Each arrow represents a probability that the inputs will spontaneously change to the outputs. (Each reaction can also occur in reverse, but these probabilities are much less.) As a result, these transitions are both continuing and nonuniform. This nonuniformity is the key to creation.

It is the supply of A and B particles that drives this whole process. These particles are seemingly inexhaustable. La Violette states that A particles come from A' particles transforming into A, and that A' particles come from A'' particles transforming into A', and so on ad infinitum. There is a similar infinite chain supplying B particles, and infinite disposal chains cleaning up the waste particles, O and Z:

    ...  A''  ->  A'  ->  A  ->  G  ->  X  <-----  Y  ->  O  ->  O'  ->  O''  ...
                                         \->    ->/
                                            \  /
    ...  B''  ->  B'  ->  B  ----------------==-------->  Z  ->  Z'  ->  Z''  ...

One reaction listed above is the conversion of A into G. While A particles are essentially nonmaterial in the usual sense, a nonuniform distribution of G is what creates gravity. Thus a gravitational field can occur without any matter nearby, although it is unstable.

Quite possibly the first stable particle of matter was a proton. A proton consists of a dense concentration of Y, surrounded by a shell of X, surrounded by a shell of Y, surrounded by a shell of X, and so on. While the X's and Y's are particles, the pattern they form is wavelike, giving protons (and other subatomic particles) their wavelike characteristics.

Protons are quite stable, and they have mass, which means they create gravity fields of their own (due to the effect they have on nearby G particles). And gravity fields do encourage particles to remain stable, so the entire unit tends to be self-perpetuating.

Anti-protons, while possible, do not have the stability of protons and so decay quickly. Therefore, the universe is made up primarily of matter and not antimatter.

Protons and their associated gravity fields encourage other particles to form and remain stable. While a proton in no way "gives birth" to other particles, the zone of gravitic stability surrounding them does lead to additional creation.

An electromagnetic wave is nothing more than a periodic variation of X and Y in one place, nudging the same variation to occur in an adjacent place, and so on and so on, causing the wave to "travel".
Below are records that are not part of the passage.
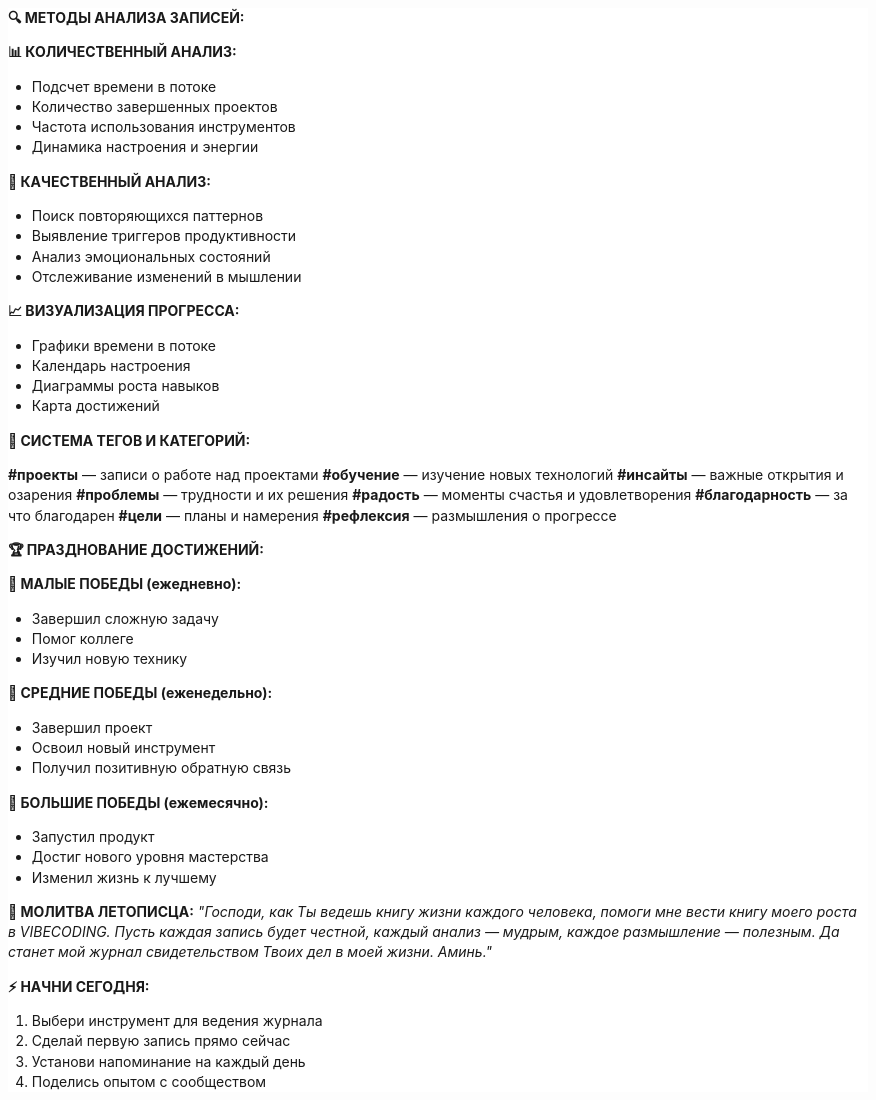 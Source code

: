 **🔍 МЕТОДЫ АНАЛИЗА ЗАПИСЕЙ:**

**📊 КОЛИЧЕСТВЕННЫЙ АНАЛИЗ:**
- Подсчет времени в потоке
- Количество завершенных проектов
- Частота использования инструментов
- Динамика настроения и энергии

**🧠 КАЧЕСТВЕННЫЙ АНАЛИЗ:**
- Поиск повторяющихся паттернов
- Выявление триггеров продуктивности
- Анализ эмоциональных состояний
- Отслеживание изменений в мышлении

**📈 ВИЗУАЛИЗАЦИЯ ПРОГРЕССА:**
- Графики времени в потоке
- Календарь настроения
- Диаграммы роста навыков
- Карта достижений

**🎯 СИСТЕМА ТЕГОВ И КАТЕГОРИЙ:**

**#проекты** — записи о работе над проектами
**#обучение** — изучение новых технологий
**#инсайты** — важные открытия и озарения
**#проблемы** — трудности и их решения
**#радость** — моменты счастья и удовлетворения
**#благодарность** — за что благодарен
**#цели** — планы и намерения
**#рефлексия** — размышления о прогрессе

**🏆 ПРАЗДНОВАНИЕ ДОСТИЖЕНИЙ:**

**🥉 МАЛЫЕ ПОБЕДЫ (ежедневно):**
- Завершил сложную задачу
- Помог коллеге
- Изучил новую технику

**🥈 СРЕДНИЕ ПОБЕДЫ (еженедельно):**
- Завершил проект
- Освоил новый инструмент
- Получил позитивную обратную связь

**🥇 БОЛЬШИЕ ПОБЕДЫ (ежемесячно):**
- Запустил продукт
- Достиг нового уровня мастерства
- Изменил жизнь к лучшему

**🙏 МОЛИТВА ЛЕТОПИСЦА:**
*"Господи, как Ты ведешь книгу жизни каждого человека, помоги мне вести книгу моего роста в VIBECODING. Пусть каждая запись будет честной, каждый анализ — мудрым, каждое размышление — полезным. Да станет мой журнал свидетельством Твоих дел в моей жизни. Аминь."*

**⚡ НАЧНИ СЕГОДНЯ:**
1. Выбери инструмент для ведения журнала
2. Сделай первую запись прямо сейчас
3. Установи напоминание на каждый день
4. Поделись опытом с сообществом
Creation of matter and energy, in contradiction of the Laws Of Thermodynamics, continues today, and is most intense in areas of strongest gravity. Sub-Quantum Kinetics holds that there was no "big bang", the universe is not expanding, and that the red shift of light from distant galaxies is due to the light itself changing as it travels through the interstellar void (the "tired light" theory). It also says the universe is not "running down" because entropy can decrease as well as increase, that there is no black hole in the center of our galaxy (only a huge mass where a lot of creation is going on), and that there is no missing "dark matter".
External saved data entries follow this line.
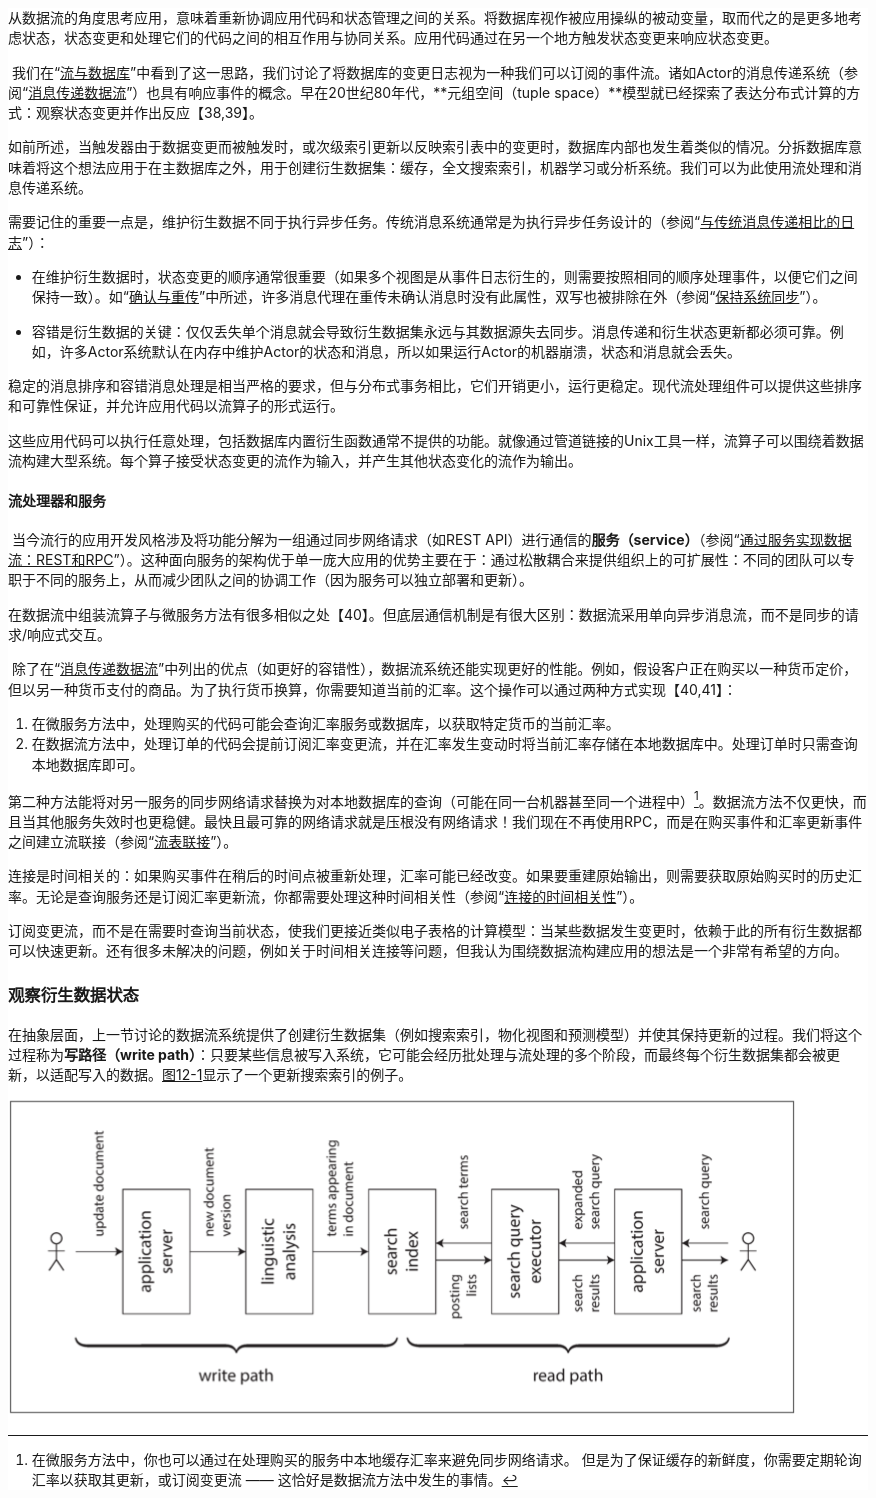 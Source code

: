 ​	从数据流的角度思考应用，意味着重新协调应用代码和状态管理之间的关系。将数据库视作被应用操纵的被动变量，取而代之的是更多地考虑状态，状态变更和处理它们的代码之间的相互作用与协同关系。应用代码通过在另一个地方触发状态变更来响应状态变更。

​	我们在“[流与数据库](ch11.md#流与数据库)”中看到了这一思路，我们讨论了将数据库的变更日志视为一种我们可以订阅的事件流。诸如Actor的消息传递系统（参阅“[消息传递数据流](ch4.md#消息传递数据流)”）也具有响应事件的概念。早在20世纪80年代，**元组空间（tuple space）**模型就已经探索了表达分布式计算的方式：观察状态变更并作出反应【38,39】。

​	如前所述，当触发器由于数据变更而被触发时，或次级索引更新以反映索引表中的变更时，数据库内部也发生着类似的情况。分拆数据库意味着将这个想法应用于在主数据库之外，用于创建衍生数据集：缓存，全文搜索索引，机器学习或分析系统。我们可以为此使用流处理和消息传递系统。

​	需要记住的重要一点是，维护衍生数据不同于执行异步任务。传统消息系统通常是为执行异步任务设计的（参阅“[与传统消息传递相比的日志](ch11.md#与传统消息传递相比的日志)”）：

* 在维护衍生数据时，状态变更的顺序通常很重要（如果多个视图是从事件日志衍生的，则需要按照相同的顺序处理事件，以便它们之间保持一致）。如“[确认与重传](ch11.md#确认与重传)”中所述，许多消息代理在重传未确认消息时没有此属性，双写也被排除在外（参阅“[保持系统同步](ch11.md#保持系统同步)”）。


* 容错是衍生数据的关键：仅仅丢失单个消息就会导致衍生数据集永远与其数据源失去同步。消息传递和衍生状态更新都必须可靠。例如，许多Actor系统默认在内存中维护Actor的状态和消息，所以如果运行Actor的机器崩溃，状态和消息就会丢失。


稳定的消息排序和容错消息处理是相当严格的要求，但与分布式事务相比，它们开销更小，运行更稳定。现代流处理组件可以提供这些排序和可靠性保证，并允许应用代码以流算子的形式运行。

​	这些应用代码可以执行任意处理，包括数据库内置衍生函数通常不提供的功能。就像通过管道链接的Unix工具一样，流算子可以围绕着数据流构建大型系统。每个算子接受状态变更的流作为输入，并产生其他状态变化的流作为输出。

#### 流处理器和服务

​	当今流行的应用开发风格涉及将功能分解为一组通过同步网络请求（如REST API）进行通信的**服务（service）**（参阅“[通过服务实现数据流：REST和RPC](ch4.md#通过服务实现数据流：REST和RPC)”）。这种面向服务的架构优于单一庞大应用的优势主要在于：通过松散耦合来提供组织上的可扩展性：不同的团队可以专职于不同的服务上，从而减少团队之间的协调工作（因为服务可以独立部署和更新）。

​	在数据流中组装流算子与微服务方法有很多相似之处【40】。但底层通信机制是有很大区别：数据流采用单向异步消息流，而不是同步的请求/响应式交互。

​	除了在“[消息传递数据流](ch4.md#消息传递数据流)”中列出的优点（如更好的容错性），数据流系统还能实现更好的性能。例如，假设客户正在购买以一种货币定价，但以另一种货币支付的商品。为了执行货币换算，你需要知道当前的汇率。这个操作可以通过两种方式实现【40,41】：

1. 在微服务方法中，处理购买的代码可能会查询汇率服务或数据库，以获取特定货币的当前汇率。
2. 在数据流方法中，处理订单的代码会提前订阅汇率变更流，并在汇率发生变动时将当前汇率存储在本地数据库中。处理订单时只需查询本地数据库即可。



​	第二种方法能将对另一服务的同步网络请求替换为对本地数据库的查询（可能在同一台机器甚至同一个进程中）[^ii]。数据流方法不仅更快，而且当其他服务失效时也更稳健。最快且最可靠的网络请求就是压根没有网络请求！我们现在不再使用RPC，而是在购买事件和汇率更新事件之间建立流联接（参阅“[流表联接](ch11.md#流表联接)”）。

[^ii]: 在微服务方法中，你也可以通过在处理购买的服务中本地缓存汇率来避免同步网络请求。 但是为了保证缓存的新鲜度，你需要定期轮询汇率以获取其更新，或订阅变更流 —— 这恰好是数据流方法中发生的事情。

​	连接是时间相关的：如果购买事件在稍后的时间点被重新处理，汇率可能已经改变。如果要重建原始输出，则需要获取原始购买时的历史汇率。无论是查询服务还是订阅汇率更新流，你都需要处理这种时间相关性（参阅“[连接的时间相关性](ch11.md#连接的时间相关性)”）。

​	订阅变更流，而不是在需要时查询当前状态，使我们更接近类似电子表格的计算模型：当某些数据发生变更时，依赖于此的所有衍生数据都可以快速更新。还有很多未解决的问题，例如关于时间相关连接等问题，但我认为围绕数据流构建应用的想法是一个非常有希望的方向。

### 观察衍生数据状态

​	在抽象层面，上一节讨论的数据流系统提供了创建衍生数据集（例如搜索索引，物化视图和预测模型）并使其保持更新的过程。我们将这个过程称为**写路径（write path）**：只要某些信息被写入系统，它可能会经历批处理与流处理的多个阶段，而最终每个衍生数据集都会被更新，以适配写入的数据。[图12-1](img/fig12-1.png)显示了一个更新搜索索引的例子。

![](img/fig12-1.png)


[^i]: 解释笑话很少会让人感觉更好，但我不想让任何人感到被遗漏。 在这里，Church指代的是数学家的阿隆佐·邱奇，他创立了lambda演算，这是计算的早期形式，是大多数函数式编程语言的基础。 lambda演算不具有可变状态（即没有变量可以被覆盖），所以可以说可变状态与Church的工作是分离的。
[^iii]: 假设一个有限的语料库，那么返回非空搜索结果的搜索查询集合是有限的。然而，它是与语料库中的术语数量呈指数关系，这仍是一个坏消息。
Sub-Quantum Kinetics does not accept the Copenhagen interpretation of the Heisenberg Uncertainty Principle. That is to say, according to LaViolette every particle has a definite position and velocity, which is uncertain (to us) only because of our crude measuring tools. The process of observing an experiment does not cause it to manifest one way or another (although the way we observe it does influence what we can see).